Whenever IT folks get together, one topic of discussion seems to center on performance. What were once called the speeds and feeds – what the physical computing system could deliver in terms of turn-around. This was back in the days of batch processing. Could a batch process complete overnight? Perhaps as little as a couple of hours? When I first started my professional career in IT we would come into the office of a morning full of anticipation that the results of our endeavor had proved fruitful. Often this was measure in inches, indeed feet, of stacked printer output.
However, once support for online processing became economically viable – yes, the cost of those early CRT terminals was prohibitive leaving access in the hands of senior management – our problem of speed took on a completely different meaning. How fast were the comms lines? How big a pipe could we afford? 1200bps? 2400? It would be many years before such discussion moved to consider 4800 or even 9600 bps! Surprise? Along came Andrew Corporation (pioneered VSAT for data communications) with their low-profile satellite receivers with uplink capabilities (as I recall) and suddenly, every business had the potential for previously unimaginable bandwidth. Speeds? “Well, if there had been a speed limit, we have now paid the fine and charged on regardless,” was how one IT manager I knew reacted.
Internally, online programming proved to be one of the biggest boosts to productivity for applications development and maintenance. Even the older IBM 360 mainframes were not immune to having online terminals connected for their development teams and by the late 1970s, their presence began to proliferate. When I first saw a Tandem Computer (it was at the original Hannover Fair in the early 1980s) it wasn’t just the sight of multiple processor cabinets that surprised me, but rather, how online terminals were being used in support of operations as well as development. It would be several more years before online terminals were universally deployed on all manner of systems.
However, as much as I like to reminisce about the past, when today we talk of speeds and feeds, it is for an entirely different reason. Processors, particularly since the arrival of GPUs, perform with insane speed so fast that the mind simply boggles at the levels of performance that they provide. For the Nonstop community, living in a world of Hybrid IT where the presence of adjacent systems is becoming the norm, the ability to move data between systems has once again become a gating factor. How fast are the connections?
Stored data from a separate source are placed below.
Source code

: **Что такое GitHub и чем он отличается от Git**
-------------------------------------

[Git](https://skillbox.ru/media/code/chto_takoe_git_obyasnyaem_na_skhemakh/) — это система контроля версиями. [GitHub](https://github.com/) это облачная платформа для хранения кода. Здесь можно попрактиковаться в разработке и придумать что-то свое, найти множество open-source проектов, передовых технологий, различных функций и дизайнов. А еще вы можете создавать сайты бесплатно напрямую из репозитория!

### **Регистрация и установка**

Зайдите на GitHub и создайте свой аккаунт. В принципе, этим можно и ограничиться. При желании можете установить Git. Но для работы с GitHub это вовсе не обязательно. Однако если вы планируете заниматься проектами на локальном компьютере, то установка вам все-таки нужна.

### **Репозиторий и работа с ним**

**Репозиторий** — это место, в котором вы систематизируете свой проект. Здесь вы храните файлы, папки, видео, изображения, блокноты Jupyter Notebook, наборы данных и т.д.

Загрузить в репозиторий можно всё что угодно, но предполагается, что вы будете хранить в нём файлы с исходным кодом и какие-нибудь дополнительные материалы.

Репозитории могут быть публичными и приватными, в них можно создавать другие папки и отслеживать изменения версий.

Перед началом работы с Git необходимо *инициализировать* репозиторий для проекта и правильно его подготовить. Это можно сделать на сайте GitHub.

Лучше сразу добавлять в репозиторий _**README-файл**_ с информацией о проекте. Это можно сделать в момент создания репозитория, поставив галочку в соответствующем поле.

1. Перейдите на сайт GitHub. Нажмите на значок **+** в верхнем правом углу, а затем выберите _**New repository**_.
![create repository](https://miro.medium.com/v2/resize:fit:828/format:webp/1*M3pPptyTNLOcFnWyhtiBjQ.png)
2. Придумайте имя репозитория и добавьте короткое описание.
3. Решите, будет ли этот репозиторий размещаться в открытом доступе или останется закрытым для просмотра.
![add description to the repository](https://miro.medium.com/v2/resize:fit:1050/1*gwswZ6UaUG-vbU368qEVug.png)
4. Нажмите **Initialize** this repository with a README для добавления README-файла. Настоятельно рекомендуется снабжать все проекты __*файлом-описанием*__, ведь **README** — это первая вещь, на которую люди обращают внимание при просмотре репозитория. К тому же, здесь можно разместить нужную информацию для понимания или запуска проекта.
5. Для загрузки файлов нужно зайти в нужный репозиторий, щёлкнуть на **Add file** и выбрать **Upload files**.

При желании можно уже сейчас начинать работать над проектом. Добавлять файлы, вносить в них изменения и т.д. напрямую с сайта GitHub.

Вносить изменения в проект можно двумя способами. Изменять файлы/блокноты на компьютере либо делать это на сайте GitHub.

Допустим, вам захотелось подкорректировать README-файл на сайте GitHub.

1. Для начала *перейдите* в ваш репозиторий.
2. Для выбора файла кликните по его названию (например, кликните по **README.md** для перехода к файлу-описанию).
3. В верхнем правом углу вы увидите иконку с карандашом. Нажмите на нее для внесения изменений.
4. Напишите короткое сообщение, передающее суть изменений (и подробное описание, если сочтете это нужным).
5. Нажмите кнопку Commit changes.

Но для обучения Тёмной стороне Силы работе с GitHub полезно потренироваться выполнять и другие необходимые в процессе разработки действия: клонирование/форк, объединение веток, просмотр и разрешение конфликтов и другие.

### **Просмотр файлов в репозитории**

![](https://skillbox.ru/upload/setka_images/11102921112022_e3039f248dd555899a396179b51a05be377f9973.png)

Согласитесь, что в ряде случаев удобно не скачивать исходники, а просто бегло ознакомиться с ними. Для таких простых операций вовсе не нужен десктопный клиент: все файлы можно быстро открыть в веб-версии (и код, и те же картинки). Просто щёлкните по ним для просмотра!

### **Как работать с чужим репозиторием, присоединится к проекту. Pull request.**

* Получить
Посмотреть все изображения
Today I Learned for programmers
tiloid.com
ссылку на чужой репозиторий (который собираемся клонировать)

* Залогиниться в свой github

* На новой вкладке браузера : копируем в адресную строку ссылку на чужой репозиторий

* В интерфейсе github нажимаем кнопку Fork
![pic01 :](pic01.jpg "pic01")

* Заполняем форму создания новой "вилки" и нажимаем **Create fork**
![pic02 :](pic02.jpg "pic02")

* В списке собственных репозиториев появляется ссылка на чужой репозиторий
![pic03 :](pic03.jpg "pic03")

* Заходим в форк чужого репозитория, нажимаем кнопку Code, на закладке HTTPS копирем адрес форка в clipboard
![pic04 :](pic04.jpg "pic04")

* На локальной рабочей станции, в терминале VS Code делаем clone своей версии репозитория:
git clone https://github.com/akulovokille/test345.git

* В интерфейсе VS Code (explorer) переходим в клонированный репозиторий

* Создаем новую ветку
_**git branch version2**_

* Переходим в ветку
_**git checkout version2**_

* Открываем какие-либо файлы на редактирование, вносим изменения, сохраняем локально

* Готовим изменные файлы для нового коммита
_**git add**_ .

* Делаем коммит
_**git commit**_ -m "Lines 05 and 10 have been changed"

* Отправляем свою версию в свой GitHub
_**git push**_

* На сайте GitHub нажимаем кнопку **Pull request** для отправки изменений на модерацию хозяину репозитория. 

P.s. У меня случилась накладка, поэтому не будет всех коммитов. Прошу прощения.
But is the speed of the connection getting to a level where it outstrips the performance of the connected processors?
The arrival of AI is challenging many of our deeply-entrenched ideas of how to assemble a modern computer system. We thought InfiniBand (IB) was exciting and then we heard about RDMA over Converged Ethernet (RoCE) and were skeptical at first. Really? Ethernet? But then more recently the talk is about Ethernet links operating at ultra-high speed. As fabrics? Surely not, but then again, can you really stand aside from a solution anchored in open, industry-standard technologies? What of AI and how are the neural networks wired?
“The communications fabric in support of AI neural networks is the ultra-high-speed networking infrastructure that connects thousands of processors (GPUs/XPUs), memory pools, and storage. It is the critical “highway” that allows massive distributed AI models (like Large Language Models) to train and run without starving the processors for data,” as seen on the YouTube post Network Fabrics for AI Workloads. Now we are running speeds that essentially are at lightspeed and so we can say that the fine for exceeding former network speeds has been paid.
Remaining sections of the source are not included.